Exercise directions » Look through the records below and state how many lines carry the string "mini", adding nothing.

###

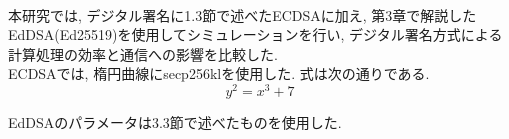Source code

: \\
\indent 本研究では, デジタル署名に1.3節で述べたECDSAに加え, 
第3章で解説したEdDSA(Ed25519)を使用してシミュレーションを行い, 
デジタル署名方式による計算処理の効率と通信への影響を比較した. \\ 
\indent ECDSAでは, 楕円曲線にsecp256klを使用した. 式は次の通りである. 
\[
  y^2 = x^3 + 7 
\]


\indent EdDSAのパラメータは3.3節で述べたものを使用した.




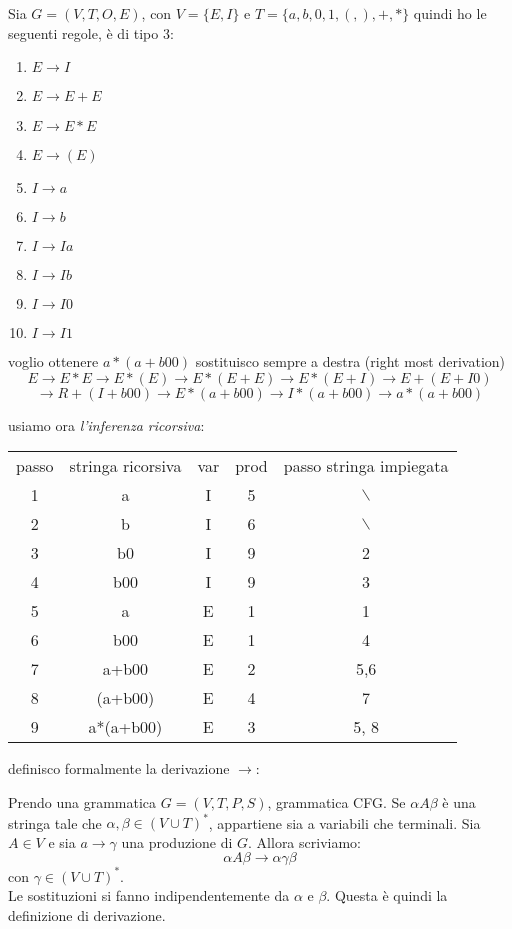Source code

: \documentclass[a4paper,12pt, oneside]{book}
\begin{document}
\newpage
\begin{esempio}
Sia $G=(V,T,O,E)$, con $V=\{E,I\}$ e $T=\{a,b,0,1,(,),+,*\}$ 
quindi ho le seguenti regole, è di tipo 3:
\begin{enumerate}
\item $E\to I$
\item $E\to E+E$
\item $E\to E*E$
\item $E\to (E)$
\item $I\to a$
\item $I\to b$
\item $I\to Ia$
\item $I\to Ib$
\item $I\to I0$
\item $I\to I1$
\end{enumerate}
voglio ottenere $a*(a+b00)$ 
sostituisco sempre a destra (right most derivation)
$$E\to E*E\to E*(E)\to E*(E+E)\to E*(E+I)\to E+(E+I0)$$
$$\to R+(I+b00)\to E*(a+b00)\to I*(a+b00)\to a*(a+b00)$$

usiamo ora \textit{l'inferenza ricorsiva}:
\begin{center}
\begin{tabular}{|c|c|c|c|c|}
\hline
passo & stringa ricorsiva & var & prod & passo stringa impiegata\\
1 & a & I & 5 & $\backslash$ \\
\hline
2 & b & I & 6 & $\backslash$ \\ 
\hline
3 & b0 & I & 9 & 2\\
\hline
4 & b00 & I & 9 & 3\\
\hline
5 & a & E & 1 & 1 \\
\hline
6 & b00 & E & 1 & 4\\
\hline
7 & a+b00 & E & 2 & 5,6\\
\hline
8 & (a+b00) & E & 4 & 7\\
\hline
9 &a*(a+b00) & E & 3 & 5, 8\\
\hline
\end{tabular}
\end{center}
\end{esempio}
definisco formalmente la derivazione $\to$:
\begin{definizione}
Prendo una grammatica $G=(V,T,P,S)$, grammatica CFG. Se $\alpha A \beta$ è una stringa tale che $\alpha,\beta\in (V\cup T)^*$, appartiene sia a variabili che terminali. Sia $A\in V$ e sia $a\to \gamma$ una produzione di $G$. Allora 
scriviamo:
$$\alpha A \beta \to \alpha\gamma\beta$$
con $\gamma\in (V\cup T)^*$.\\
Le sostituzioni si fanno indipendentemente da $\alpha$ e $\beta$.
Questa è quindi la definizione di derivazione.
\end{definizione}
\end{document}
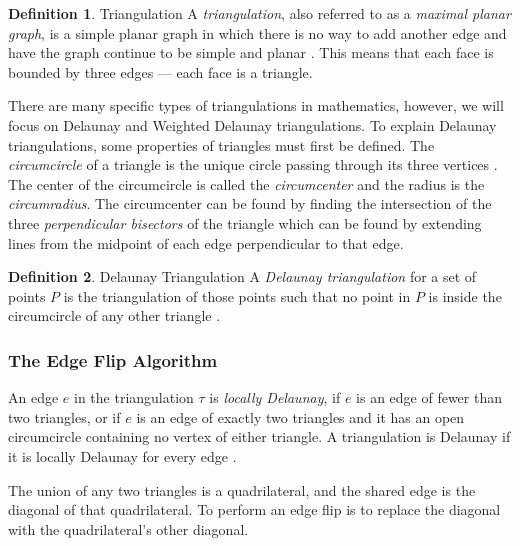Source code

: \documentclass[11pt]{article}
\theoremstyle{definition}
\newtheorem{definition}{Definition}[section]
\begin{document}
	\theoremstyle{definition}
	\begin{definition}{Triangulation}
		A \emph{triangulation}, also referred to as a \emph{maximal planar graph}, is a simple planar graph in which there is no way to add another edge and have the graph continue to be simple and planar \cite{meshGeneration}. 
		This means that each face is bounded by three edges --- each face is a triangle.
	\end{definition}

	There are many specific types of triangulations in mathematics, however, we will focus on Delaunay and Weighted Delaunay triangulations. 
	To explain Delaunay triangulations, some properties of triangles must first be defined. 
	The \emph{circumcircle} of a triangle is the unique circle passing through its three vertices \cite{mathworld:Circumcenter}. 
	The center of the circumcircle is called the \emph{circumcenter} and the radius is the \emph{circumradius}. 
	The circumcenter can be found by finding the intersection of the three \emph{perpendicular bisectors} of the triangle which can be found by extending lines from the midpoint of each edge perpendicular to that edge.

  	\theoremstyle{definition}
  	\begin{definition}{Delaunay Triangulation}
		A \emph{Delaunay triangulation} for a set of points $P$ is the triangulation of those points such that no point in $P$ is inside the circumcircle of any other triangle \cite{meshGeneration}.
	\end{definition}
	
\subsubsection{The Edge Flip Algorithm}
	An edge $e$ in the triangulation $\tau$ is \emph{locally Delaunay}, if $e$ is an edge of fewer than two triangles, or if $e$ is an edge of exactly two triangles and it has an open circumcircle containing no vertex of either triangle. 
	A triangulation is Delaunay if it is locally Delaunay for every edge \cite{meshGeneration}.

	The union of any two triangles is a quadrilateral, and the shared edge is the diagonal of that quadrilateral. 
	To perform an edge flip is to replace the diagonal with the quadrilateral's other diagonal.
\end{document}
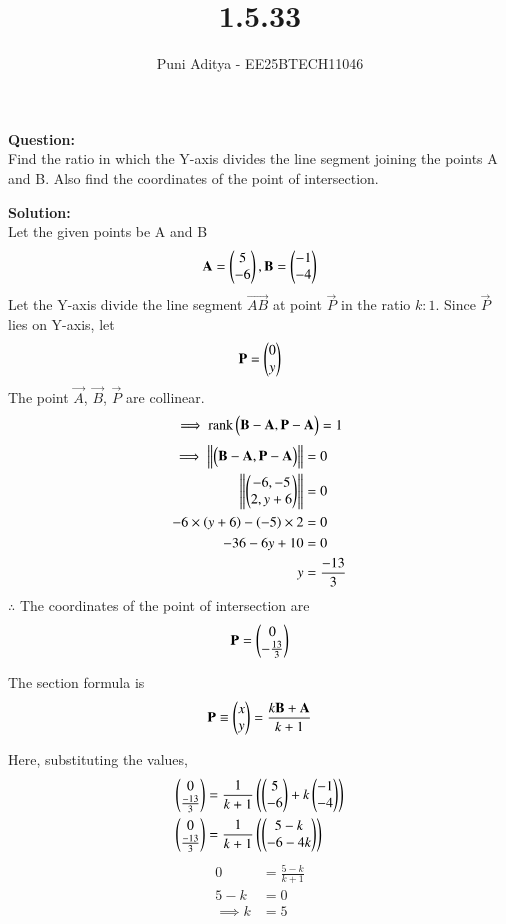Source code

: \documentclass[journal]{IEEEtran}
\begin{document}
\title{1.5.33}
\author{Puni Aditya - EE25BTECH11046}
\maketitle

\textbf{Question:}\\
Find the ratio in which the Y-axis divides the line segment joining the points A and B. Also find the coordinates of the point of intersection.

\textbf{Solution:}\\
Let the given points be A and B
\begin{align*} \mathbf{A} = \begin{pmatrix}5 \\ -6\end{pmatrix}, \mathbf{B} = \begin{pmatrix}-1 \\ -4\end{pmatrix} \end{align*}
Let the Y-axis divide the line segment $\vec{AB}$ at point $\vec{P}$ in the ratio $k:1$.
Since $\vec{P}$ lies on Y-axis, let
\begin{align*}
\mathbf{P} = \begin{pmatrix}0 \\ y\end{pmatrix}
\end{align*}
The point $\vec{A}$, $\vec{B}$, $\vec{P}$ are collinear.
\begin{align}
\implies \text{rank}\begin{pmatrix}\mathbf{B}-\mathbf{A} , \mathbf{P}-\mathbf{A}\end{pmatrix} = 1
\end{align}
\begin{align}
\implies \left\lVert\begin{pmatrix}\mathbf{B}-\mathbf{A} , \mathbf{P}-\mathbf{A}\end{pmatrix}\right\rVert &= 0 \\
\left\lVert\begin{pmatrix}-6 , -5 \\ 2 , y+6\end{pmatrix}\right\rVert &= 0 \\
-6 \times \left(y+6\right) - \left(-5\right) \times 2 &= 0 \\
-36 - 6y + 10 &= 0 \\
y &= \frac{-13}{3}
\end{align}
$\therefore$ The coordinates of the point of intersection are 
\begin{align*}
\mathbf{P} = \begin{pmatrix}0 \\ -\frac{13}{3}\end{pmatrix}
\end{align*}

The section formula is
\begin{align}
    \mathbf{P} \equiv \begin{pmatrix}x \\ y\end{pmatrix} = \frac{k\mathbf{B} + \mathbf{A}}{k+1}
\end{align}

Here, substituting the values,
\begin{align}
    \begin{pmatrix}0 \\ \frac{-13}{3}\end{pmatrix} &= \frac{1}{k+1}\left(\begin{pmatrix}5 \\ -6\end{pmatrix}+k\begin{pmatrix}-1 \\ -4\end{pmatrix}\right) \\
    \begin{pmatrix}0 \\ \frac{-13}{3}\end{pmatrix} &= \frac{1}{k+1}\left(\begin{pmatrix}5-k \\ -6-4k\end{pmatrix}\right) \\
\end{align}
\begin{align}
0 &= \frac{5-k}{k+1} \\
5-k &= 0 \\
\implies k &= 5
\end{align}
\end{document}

###

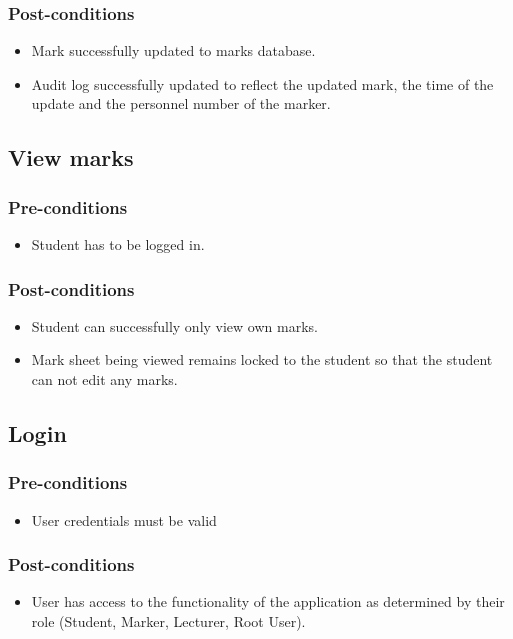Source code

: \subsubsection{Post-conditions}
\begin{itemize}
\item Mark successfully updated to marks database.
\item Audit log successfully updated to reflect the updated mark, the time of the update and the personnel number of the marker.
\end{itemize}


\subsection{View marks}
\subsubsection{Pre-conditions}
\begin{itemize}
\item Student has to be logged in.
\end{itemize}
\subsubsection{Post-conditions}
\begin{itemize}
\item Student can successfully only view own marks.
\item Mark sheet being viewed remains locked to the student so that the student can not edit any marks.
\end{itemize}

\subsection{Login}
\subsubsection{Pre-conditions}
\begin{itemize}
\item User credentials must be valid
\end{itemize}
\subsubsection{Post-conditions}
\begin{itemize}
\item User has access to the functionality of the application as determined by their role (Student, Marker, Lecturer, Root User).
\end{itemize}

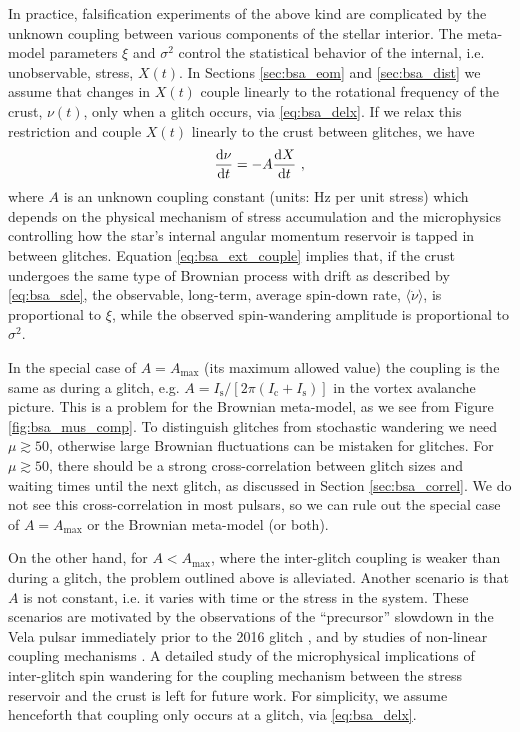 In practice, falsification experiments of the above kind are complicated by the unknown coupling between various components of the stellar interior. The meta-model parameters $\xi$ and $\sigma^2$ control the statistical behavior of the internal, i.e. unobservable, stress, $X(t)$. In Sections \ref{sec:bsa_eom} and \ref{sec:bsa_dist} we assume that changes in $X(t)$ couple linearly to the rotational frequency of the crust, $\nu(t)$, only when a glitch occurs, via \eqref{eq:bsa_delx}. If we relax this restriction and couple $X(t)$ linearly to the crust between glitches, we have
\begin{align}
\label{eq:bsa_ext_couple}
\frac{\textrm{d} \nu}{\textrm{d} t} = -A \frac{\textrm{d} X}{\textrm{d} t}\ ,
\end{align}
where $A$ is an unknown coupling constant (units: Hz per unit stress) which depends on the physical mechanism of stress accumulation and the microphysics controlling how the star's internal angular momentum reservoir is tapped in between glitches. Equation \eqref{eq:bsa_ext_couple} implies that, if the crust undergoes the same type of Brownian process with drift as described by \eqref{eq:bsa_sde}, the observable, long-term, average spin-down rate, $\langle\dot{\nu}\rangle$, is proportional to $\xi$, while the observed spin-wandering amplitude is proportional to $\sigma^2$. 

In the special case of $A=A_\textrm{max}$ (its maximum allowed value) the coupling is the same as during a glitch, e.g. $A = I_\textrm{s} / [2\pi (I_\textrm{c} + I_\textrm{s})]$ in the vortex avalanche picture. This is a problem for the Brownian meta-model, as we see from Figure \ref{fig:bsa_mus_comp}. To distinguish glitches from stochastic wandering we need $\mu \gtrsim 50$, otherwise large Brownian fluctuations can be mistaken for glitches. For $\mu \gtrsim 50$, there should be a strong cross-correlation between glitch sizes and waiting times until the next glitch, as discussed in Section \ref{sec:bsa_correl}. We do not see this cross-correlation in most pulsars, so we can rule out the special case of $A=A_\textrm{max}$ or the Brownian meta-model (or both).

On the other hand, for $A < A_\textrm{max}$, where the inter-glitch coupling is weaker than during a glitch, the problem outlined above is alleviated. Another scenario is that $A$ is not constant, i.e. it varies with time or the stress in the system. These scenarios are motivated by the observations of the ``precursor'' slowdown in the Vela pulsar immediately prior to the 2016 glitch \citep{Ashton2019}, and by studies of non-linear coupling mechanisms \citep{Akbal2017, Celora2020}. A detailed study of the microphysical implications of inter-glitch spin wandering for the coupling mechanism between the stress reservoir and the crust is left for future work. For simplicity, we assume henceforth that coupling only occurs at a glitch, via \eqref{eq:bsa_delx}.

###

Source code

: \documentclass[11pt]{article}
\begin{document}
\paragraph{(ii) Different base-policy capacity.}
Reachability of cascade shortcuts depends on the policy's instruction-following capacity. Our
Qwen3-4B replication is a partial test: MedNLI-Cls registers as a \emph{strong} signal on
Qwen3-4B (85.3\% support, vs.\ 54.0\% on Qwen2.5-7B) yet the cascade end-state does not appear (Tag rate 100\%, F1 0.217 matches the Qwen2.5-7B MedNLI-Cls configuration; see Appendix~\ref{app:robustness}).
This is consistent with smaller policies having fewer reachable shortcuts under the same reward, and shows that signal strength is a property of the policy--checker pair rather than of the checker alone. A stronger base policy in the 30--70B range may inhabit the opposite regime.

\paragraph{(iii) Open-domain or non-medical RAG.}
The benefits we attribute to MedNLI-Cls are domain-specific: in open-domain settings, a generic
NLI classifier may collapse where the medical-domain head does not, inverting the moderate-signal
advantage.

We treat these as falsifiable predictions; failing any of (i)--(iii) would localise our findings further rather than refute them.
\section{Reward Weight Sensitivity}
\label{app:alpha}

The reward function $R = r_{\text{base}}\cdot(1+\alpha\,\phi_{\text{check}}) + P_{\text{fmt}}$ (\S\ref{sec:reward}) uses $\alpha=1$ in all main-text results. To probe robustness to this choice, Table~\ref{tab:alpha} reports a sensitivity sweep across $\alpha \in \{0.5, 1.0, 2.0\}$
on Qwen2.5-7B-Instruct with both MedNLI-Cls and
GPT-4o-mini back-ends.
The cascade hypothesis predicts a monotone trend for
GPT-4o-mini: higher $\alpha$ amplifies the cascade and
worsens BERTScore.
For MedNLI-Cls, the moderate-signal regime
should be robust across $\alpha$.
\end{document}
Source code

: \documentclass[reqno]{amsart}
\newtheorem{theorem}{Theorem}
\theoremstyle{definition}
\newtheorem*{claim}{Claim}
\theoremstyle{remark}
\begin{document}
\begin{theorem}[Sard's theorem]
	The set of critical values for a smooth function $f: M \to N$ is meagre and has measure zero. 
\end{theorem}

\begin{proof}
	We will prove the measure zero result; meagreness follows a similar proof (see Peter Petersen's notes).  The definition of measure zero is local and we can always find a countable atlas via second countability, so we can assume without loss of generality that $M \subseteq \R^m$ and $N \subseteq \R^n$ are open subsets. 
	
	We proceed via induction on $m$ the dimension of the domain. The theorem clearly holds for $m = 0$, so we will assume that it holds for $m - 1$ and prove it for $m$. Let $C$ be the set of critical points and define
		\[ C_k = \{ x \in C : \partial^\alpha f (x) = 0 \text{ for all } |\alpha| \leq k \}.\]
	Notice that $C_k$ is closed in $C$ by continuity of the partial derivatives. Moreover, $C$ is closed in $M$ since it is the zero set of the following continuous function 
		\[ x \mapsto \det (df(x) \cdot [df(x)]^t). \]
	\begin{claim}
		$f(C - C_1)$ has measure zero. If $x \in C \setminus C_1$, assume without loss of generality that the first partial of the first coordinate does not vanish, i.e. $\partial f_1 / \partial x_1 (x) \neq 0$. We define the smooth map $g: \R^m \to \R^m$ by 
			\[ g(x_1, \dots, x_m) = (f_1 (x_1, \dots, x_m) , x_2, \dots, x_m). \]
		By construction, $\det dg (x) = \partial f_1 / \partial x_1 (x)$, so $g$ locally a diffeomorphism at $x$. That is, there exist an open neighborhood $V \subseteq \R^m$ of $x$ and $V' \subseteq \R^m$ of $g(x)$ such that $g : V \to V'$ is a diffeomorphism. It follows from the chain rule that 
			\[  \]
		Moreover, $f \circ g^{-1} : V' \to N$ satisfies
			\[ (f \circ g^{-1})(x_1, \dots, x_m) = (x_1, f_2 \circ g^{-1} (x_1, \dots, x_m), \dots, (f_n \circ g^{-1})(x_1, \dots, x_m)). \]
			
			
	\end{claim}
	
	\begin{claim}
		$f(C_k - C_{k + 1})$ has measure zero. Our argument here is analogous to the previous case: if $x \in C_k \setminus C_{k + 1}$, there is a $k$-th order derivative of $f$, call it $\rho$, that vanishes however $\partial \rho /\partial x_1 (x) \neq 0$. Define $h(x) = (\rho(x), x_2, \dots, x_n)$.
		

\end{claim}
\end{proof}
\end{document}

###

Solution to this task » 2